◆ **Task goal**
Up to and including the line with "Roll for damage.", please set down the entries below exactly, starting from the first line.

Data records
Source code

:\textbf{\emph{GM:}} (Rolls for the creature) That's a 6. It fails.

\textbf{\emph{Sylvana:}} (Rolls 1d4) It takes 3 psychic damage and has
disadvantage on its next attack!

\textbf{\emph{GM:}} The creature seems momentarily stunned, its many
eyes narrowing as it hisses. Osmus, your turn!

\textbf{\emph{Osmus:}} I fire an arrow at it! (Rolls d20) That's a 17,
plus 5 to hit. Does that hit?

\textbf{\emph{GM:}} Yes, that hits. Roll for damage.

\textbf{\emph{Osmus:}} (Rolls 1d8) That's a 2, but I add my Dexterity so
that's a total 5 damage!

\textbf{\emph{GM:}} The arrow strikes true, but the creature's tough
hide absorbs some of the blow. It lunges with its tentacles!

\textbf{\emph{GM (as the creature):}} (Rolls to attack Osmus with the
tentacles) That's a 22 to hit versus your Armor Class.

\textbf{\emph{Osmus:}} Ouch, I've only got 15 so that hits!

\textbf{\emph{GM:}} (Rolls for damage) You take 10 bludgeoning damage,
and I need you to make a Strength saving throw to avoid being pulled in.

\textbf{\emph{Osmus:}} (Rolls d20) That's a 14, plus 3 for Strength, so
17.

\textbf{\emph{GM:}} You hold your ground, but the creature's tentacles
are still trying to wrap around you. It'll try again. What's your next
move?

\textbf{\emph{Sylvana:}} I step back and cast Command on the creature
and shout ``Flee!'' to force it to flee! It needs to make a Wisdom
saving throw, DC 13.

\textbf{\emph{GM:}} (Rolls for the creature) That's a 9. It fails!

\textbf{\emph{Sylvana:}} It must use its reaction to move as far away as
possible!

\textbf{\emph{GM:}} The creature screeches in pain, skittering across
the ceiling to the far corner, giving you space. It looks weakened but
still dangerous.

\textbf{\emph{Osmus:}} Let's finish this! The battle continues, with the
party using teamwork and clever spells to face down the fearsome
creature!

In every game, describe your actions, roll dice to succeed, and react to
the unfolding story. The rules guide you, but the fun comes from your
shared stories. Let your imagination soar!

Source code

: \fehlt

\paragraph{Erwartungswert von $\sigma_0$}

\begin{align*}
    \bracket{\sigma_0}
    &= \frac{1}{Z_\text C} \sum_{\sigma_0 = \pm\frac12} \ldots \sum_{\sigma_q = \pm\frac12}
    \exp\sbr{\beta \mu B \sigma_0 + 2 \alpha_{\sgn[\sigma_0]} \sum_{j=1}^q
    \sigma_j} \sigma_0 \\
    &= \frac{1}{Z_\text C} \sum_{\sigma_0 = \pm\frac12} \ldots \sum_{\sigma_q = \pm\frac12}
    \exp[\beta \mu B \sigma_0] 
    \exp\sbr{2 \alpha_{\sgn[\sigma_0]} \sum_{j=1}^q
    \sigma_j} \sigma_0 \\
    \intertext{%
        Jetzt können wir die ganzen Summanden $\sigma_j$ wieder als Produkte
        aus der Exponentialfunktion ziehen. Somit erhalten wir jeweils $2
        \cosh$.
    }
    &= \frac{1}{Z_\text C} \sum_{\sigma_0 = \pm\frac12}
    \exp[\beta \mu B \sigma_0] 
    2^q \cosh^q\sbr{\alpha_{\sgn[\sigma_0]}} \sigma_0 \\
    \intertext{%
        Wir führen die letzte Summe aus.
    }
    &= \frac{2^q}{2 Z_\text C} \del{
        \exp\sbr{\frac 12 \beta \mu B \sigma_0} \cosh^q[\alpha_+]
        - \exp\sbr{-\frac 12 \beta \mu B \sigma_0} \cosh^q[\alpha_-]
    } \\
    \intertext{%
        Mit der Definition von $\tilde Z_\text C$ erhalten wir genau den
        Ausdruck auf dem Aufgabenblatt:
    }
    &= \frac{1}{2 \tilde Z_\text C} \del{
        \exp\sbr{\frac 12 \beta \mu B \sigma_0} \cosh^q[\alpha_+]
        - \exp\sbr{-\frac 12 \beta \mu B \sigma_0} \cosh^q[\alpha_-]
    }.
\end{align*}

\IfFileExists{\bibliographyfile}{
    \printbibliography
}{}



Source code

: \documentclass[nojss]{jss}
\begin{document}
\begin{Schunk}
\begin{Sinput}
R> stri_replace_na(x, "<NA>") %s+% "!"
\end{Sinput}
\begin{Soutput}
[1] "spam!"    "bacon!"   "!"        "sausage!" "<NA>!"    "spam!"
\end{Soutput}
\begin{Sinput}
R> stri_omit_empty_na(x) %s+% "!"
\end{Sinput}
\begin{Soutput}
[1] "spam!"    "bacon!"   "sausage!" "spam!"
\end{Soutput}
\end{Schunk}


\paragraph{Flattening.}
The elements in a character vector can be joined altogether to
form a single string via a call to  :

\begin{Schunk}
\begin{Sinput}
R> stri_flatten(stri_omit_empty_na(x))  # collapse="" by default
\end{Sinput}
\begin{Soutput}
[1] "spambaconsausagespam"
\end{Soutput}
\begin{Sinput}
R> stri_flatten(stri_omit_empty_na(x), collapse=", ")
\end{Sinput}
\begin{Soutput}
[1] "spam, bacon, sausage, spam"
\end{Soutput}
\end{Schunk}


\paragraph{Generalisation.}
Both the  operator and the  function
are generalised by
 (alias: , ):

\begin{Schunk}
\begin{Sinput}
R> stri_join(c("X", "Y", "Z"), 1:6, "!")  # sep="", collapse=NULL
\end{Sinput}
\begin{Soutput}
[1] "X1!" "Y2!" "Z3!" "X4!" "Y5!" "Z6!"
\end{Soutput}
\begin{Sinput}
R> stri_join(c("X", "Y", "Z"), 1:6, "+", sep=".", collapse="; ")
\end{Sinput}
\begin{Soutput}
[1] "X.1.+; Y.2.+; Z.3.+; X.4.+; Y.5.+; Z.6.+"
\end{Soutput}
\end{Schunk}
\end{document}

◆ **Task output**
Source code

:\textbf{\emph{GM:}} (Rolls for the creature) That's a 6. It fails.

\textbf{\emph{Sylvana:}} (Rolls 1d4) It takes 3 psychic damage and has
disadvantage on its next attack!

\textbf{\emph{GM:}} The creature seems momentarily stunned, its many
eyes narrowing as it hisses. Osmus, your turn!

\textbf{\emph{Osmus:}} I fire an arrow at it! (Rolls d20) That's a 17,
plus 5 to hit. Does that hit?

\textbf{\emph{GM:}} Yes, that hits. Roll for damage.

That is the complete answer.